=== Records to process ===

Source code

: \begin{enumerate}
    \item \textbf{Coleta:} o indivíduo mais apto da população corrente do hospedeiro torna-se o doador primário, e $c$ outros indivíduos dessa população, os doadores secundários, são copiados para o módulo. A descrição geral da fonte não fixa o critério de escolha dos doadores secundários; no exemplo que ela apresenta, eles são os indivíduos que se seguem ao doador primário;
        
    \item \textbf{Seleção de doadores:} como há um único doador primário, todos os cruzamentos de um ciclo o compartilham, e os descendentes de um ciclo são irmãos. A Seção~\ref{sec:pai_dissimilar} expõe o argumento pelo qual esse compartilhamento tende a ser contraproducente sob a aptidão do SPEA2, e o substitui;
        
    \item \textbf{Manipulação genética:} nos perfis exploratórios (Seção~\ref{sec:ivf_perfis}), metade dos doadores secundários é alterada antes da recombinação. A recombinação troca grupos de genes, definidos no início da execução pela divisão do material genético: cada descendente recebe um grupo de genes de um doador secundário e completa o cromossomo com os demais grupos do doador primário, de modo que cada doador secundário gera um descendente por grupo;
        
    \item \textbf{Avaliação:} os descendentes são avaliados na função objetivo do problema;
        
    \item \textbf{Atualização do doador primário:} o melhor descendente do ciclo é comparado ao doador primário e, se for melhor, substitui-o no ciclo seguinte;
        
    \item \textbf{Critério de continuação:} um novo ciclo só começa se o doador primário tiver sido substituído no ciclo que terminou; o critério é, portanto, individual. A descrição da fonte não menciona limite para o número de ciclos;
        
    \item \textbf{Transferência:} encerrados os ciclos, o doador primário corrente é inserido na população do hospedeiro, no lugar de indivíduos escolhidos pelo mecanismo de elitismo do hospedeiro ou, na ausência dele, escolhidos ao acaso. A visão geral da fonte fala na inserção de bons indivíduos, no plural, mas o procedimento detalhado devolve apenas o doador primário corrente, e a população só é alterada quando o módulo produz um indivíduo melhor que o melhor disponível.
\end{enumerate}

===
=== Records to process ===

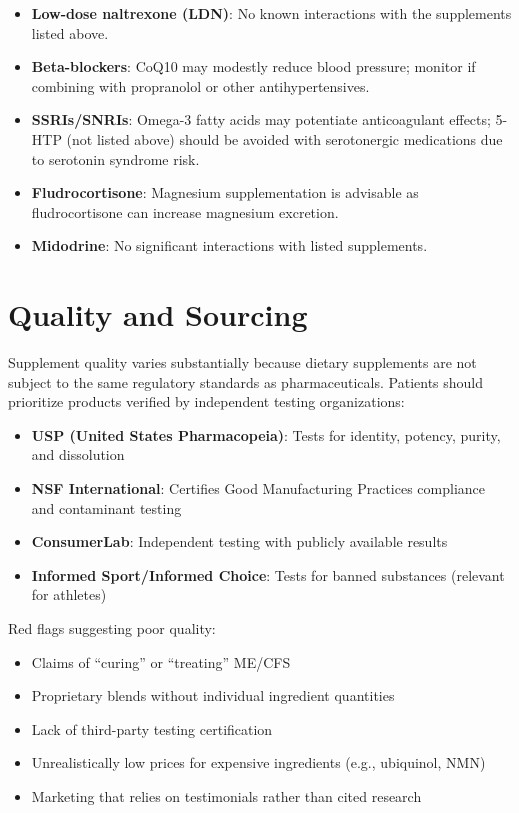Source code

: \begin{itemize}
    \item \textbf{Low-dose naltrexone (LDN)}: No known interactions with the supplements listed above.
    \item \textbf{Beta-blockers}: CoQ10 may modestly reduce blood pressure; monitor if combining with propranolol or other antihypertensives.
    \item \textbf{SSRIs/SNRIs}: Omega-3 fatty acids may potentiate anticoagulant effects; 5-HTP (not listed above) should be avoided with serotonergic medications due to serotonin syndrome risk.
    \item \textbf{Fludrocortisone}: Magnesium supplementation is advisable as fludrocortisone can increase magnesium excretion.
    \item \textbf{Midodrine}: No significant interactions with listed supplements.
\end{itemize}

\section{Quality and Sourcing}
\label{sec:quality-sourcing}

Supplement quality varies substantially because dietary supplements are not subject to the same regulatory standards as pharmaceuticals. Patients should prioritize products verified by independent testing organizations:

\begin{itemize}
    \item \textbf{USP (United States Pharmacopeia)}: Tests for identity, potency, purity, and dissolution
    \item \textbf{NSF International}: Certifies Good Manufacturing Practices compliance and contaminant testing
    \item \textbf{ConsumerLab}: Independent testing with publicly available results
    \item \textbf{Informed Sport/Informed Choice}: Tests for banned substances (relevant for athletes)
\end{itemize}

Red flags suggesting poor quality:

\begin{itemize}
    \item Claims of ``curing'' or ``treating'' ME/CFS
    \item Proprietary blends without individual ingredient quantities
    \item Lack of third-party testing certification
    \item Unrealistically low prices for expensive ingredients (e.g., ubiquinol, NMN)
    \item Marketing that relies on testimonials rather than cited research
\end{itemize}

===

**Exercise goal**
Beginning at the line above that contains "objetivo do problema;", return each line exactly through the line that contains "número de ciclos;", and no others.

**Expected output**
    \item \textbf{Avaliação:} os descendentes são avaliados na função objetivo do problema;
        
    \item \textbf{Atualização do doador primário:} o melhor descendente do ciclo é comparado ao doador primário e, se for melhor, substitui-o no ciclo seguinte;
        
    \item \textbf{Critério de continuação:} um novo ciclo só começa se o doador primário tiver sido substituído no ciclo que terminou; o critério é, portanto, individual. A descrição da fonte não menciona limite para o número de ciclos;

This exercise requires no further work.